Contents

1 Introduction

Escort is a framework for evaluating a single-cell RNA-seq dataset’s suitability for trajectory inference and for quantifying trajectory properties influenced by analysis decisions. Escort is an R package designed to guide users through the trajectory inference process by offering goodness-of-fit evaluations for embeddings that represent a range of analysis decisions such as feature selection, dimension reduction, and trajectory inference method-specific hyperparameters.
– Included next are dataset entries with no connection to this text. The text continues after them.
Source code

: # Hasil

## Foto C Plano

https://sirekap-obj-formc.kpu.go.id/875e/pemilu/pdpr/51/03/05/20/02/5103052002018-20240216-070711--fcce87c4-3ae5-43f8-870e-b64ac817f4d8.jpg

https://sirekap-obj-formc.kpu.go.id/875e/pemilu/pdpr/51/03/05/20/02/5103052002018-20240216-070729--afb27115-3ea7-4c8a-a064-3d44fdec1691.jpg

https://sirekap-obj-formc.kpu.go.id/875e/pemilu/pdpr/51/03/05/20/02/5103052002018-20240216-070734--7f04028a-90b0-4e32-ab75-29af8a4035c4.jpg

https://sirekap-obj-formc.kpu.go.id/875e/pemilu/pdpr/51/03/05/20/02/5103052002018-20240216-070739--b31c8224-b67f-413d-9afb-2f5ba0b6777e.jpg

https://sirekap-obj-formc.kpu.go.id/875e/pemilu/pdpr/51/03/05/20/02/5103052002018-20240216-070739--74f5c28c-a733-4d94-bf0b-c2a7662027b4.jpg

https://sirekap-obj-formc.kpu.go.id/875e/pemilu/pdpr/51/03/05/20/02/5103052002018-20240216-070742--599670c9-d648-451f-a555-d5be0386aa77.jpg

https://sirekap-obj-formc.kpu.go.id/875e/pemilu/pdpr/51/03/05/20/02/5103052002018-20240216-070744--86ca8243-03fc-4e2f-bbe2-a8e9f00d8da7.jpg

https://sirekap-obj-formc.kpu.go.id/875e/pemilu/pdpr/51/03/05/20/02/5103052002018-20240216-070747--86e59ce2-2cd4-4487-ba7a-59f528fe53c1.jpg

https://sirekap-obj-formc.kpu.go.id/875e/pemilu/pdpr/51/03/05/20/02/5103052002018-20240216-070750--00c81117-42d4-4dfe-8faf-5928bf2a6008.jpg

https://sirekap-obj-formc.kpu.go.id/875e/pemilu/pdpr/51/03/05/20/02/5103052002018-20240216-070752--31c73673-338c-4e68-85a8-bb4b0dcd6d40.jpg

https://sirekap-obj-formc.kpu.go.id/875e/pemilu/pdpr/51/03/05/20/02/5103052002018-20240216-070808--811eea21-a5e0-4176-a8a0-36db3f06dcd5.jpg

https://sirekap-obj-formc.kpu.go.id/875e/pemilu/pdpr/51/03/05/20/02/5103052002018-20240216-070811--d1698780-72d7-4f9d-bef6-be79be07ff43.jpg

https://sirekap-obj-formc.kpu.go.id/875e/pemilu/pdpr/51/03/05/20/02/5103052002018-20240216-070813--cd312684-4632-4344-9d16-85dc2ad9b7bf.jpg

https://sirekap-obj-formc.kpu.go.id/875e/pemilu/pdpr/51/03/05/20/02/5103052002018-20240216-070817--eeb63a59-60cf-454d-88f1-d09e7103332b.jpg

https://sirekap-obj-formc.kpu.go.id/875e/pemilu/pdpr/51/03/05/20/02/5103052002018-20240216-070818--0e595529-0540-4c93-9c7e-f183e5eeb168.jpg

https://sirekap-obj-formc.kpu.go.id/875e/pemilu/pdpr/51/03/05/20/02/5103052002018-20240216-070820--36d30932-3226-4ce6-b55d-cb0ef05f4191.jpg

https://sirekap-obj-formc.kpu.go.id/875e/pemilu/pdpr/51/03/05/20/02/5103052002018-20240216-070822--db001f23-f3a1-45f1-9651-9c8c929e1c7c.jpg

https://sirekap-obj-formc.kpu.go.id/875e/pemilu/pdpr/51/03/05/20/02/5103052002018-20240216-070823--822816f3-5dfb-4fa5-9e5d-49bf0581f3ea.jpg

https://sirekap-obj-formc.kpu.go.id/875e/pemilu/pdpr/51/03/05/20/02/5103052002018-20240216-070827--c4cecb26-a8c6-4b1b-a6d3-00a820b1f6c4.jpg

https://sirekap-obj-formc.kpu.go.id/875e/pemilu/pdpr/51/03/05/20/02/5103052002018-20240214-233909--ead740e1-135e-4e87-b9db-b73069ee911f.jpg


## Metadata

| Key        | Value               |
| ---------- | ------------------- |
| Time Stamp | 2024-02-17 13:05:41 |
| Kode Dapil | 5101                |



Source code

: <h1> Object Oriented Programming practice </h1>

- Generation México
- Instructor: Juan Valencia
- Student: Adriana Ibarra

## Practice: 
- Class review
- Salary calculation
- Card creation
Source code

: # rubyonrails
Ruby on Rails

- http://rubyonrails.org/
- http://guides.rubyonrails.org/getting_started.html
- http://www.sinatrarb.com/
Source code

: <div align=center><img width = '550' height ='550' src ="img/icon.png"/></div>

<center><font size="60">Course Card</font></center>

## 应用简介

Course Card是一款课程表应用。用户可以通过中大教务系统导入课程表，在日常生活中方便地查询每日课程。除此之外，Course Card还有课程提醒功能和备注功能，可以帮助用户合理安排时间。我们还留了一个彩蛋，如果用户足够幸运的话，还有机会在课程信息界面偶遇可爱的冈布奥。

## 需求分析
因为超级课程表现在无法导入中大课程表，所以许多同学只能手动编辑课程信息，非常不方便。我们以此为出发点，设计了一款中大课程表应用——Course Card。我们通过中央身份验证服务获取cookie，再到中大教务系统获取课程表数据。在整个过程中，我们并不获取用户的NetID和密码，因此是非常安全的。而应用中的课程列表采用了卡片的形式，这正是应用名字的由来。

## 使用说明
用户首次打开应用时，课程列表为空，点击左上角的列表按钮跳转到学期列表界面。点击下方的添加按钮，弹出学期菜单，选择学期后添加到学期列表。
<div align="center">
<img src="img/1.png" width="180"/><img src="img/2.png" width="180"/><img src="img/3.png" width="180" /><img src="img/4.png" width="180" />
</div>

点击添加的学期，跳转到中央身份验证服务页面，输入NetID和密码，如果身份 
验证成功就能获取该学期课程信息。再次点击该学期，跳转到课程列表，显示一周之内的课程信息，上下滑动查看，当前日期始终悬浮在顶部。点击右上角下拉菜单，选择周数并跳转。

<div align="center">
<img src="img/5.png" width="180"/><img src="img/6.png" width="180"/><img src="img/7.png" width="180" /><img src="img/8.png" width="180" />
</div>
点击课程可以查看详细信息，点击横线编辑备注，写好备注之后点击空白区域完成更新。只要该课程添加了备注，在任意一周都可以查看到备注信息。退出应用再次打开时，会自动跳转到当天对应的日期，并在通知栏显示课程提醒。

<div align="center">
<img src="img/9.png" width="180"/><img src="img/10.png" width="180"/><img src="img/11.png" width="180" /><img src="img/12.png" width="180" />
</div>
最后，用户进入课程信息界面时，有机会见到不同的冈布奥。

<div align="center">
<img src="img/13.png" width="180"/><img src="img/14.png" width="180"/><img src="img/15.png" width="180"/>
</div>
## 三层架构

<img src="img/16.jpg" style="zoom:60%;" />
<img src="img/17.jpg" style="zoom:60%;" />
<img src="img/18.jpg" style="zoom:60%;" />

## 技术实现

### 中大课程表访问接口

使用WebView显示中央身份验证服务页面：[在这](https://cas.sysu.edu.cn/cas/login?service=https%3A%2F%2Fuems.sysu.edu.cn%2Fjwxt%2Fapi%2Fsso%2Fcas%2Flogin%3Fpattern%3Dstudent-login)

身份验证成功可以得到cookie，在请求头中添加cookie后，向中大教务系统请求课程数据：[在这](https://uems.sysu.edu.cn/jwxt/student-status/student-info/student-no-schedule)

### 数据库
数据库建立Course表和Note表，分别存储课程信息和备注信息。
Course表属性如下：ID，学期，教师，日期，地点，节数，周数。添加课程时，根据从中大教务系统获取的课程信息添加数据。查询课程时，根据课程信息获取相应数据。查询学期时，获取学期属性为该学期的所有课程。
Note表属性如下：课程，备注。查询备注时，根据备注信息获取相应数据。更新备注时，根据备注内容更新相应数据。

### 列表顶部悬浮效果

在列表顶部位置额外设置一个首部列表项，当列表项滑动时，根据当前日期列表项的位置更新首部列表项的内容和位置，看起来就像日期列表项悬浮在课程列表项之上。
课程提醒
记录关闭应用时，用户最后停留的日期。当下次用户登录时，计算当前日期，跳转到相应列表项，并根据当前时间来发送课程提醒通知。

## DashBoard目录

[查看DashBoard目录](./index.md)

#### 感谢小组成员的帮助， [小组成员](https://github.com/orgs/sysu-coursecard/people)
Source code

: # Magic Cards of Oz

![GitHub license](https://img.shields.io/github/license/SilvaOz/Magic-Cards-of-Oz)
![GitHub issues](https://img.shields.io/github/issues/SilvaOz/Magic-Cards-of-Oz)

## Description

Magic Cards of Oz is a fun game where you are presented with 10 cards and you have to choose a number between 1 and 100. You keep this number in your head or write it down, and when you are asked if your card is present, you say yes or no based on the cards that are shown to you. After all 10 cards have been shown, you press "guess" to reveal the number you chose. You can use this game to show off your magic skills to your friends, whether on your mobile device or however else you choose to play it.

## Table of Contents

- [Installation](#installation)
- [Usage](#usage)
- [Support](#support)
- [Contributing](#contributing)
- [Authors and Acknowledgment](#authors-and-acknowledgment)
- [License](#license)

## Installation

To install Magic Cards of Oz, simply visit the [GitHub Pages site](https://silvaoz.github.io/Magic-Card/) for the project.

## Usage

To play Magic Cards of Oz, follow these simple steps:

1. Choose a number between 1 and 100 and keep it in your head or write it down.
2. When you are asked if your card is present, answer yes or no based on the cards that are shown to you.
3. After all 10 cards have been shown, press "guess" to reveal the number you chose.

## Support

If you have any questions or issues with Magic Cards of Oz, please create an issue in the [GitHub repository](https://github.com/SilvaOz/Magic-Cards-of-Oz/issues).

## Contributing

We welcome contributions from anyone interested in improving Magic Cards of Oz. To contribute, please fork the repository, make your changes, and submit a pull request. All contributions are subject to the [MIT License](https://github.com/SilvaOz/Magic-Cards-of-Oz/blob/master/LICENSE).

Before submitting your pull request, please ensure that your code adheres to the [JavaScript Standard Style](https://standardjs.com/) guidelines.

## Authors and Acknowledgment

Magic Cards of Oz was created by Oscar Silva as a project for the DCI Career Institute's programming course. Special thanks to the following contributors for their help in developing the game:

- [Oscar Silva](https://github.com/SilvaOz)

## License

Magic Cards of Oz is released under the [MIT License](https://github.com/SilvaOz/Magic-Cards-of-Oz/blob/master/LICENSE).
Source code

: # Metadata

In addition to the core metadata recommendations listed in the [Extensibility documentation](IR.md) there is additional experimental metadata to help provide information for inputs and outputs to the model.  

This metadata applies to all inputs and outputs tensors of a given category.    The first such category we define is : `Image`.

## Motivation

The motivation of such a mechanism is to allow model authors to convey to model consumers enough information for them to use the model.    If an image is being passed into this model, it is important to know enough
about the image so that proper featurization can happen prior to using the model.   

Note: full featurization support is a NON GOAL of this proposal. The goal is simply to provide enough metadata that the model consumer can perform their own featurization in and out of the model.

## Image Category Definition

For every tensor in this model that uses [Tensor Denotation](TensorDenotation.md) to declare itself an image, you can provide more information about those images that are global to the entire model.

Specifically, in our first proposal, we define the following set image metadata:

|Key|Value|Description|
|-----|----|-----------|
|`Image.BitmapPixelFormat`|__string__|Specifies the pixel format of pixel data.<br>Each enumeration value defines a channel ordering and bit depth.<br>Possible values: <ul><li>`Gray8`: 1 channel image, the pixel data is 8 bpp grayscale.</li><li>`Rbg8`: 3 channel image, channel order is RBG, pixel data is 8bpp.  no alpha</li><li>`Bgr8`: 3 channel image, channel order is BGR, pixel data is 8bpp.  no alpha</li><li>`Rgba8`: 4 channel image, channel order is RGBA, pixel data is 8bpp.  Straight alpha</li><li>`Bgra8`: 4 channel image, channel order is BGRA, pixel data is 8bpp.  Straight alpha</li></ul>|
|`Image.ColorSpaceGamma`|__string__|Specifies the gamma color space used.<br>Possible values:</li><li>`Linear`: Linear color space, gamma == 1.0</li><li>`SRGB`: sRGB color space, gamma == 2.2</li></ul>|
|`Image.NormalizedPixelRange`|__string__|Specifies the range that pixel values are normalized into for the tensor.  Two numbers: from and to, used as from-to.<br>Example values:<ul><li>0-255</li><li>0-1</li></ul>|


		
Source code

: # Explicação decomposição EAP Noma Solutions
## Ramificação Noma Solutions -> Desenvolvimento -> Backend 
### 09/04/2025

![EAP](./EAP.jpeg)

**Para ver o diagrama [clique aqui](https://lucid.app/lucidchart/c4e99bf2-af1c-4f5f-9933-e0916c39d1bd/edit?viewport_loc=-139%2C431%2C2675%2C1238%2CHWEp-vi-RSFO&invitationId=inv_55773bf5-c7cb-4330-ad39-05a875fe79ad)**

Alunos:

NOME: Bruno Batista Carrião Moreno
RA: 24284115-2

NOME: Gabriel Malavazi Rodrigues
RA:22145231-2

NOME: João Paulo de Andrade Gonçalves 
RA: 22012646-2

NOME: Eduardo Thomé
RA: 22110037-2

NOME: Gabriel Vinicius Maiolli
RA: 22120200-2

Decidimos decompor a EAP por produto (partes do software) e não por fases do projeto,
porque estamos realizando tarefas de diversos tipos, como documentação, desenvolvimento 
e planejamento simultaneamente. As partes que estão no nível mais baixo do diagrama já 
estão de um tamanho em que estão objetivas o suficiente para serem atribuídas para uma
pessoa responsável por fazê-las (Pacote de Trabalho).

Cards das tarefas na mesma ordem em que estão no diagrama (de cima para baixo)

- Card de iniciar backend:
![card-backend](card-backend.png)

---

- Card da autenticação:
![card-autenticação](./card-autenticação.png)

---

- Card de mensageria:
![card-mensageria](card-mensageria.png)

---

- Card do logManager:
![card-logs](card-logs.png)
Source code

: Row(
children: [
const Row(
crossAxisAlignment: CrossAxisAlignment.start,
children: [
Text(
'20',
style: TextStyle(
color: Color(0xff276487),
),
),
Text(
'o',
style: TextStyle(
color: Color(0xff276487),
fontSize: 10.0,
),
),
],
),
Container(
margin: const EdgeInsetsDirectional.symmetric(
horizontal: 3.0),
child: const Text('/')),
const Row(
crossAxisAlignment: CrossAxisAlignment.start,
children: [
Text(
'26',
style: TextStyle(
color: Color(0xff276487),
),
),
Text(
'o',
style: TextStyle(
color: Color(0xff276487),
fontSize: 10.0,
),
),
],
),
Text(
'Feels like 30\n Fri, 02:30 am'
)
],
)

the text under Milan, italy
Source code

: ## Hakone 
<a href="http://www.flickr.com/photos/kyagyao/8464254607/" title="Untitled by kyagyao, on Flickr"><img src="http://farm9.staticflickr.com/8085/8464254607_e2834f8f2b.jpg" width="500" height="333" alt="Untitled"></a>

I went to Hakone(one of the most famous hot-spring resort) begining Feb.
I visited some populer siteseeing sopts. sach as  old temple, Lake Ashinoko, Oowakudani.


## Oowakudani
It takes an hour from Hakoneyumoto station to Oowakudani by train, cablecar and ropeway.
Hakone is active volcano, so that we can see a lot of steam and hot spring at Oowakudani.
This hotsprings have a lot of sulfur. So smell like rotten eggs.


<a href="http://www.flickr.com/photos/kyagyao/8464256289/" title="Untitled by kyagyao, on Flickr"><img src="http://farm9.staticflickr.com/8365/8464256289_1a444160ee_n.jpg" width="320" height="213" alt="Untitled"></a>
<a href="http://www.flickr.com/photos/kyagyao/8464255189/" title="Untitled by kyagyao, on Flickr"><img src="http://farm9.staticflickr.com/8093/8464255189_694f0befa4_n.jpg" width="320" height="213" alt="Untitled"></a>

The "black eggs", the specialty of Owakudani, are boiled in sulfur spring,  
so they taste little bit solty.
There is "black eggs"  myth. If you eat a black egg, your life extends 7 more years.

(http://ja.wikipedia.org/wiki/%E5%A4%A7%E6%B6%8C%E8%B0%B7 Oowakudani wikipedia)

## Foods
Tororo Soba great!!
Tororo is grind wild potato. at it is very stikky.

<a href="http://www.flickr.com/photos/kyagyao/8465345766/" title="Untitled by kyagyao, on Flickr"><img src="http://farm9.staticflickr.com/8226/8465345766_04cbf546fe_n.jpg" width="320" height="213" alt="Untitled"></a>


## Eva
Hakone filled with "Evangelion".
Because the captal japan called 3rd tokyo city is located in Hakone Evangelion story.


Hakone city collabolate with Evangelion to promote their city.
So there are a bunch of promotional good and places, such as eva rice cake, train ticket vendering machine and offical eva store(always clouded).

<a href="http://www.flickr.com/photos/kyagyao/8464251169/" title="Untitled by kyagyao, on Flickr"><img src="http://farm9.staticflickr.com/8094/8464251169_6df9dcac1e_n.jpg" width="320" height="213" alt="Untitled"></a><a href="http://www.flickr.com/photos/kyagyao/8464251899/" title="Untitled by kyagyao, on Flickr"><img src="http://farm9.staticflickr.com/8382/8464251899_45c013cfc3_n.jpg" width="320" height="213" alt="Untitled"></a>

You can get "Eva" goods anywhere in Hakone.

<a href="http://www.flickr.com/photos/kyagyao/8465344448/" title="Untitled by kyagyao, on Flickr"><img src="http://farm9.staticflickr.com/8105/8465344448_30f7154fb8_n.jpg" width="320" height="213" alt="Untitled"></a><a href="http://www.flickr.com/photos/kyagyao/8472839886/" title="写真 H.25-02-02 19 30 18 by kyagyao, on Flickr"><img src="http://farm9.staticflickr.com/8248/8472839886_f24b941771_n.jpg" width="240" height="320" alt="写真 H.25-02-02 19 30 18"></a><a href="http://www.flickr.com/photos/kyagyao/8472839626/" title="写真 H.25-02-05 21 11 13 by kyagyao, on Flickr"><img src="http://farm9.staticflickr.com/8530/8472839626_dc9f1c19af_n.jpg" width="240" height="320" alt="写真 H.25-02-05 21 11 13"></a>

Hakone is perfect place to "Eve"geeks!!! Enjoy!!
If you encounter any issues, please report these to our Github: Report Issues

2 Installation

Escort can be installed via GitHub:

if (!requireNamespace("devtools", quietly=TRUE))
    install.packages("devtools")
devtools::install_github("xiaorudong/Escort")

The following packages are required for installing Escort. If installation fails, you may need to manually install the dependencies using the function ‘install.packages’ for CRAN packages or ‘BiocManager::install’ for Bioconductor packages. The error message will indicate which packages are missing, or you can go ahead and pre-install these.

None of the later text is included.